Re: Who's allowed to set a skb destructor?
On Thu, Jul 05, 2007 at 03:06:40PM +0200, Andi Kleen wrote: On Thu, Jul 05, 2007 at 02:28:50PM +0200, Jarek Poplawski wrote: I wonder if it's very unsound to think about a one way list of destructors. Of course, not owners could only clean their private allocations. Woudn't this save some skb clonning, copying or adding new fields for private infos? skb cloning isn't very expensive when you need it. And they got a little private area you can use for your own stuff while you have it queued (skb-cb) As a historical note one of the big changes during the Linux 2.0 and 2.1 TCP rewrite was that TCP was changed to always clone for the retransmit queue. This cleaned up the code greatly and fixed many problems.
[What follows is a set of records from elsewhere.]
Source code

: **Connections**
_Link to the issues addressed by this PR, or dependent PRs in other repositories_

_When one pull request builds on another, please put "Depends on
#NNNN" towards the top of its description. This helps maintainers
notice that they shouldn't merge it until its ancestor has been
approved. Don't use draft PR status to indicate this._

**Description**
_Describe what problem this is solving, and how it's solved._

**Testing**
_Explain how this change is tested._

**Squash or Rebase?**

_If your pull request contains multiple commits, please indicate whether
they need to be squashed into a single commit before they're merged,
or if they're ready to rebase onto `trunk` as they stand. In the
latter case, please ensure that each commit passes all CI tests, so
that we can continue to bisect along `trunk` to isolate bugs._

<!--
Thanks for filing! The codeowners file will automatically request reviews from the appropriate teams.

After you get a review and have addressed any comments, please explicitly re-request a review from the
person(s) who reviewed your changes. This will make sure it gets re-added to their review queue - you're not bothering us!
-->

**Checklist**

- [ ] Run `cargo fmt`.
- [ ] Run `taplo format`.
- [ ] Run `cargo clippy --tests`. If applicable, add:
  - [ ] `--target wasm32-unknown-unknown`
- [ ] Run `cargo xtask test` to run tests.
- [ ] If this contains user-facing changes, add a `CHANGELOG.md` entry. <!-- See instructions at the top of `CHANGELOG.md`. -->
Cloning was also especially optimized for this. When TCP which is about one of the most performance critical protocols around can afford it likely other code can too. I've thought about this a bit more, and, if I don't miss something, there is a possibility to use these things together: let's imagine such simplified api: - a driver which needs a bit of space to track skbs in a few places, registers itself with some function telling the size, maybe a callback/destructor and maybe a protocol id; some index is returned; - if this is the first one registered, api allocates new space using skb clonning or some similar slab pool, to get blank space, and reserves space for this driver according to the index (internally mapped to some offset); since this moment every new skb is automatically 'cloned' and the driver can read/write its place using the api to map the requests; - next registered drivers use the same 'clone', unless there is no more space, so next 'clones' are generated; - the lifetime of such 'clones' is controlled similarly to the 'real clones'; with the most basic version destructors could be avoided; - some indexes could be made public constants to allow sharing. Is this wrong? Regards, Jarek P. - To unsubscribe from this list: send the line unsubscribe netdev in the body of a message to [EMAIL PROTECTED] More majordomo info at http://vger.kernel.org/majordomo-info.html
Re: Who's allowed to set a skb destructor?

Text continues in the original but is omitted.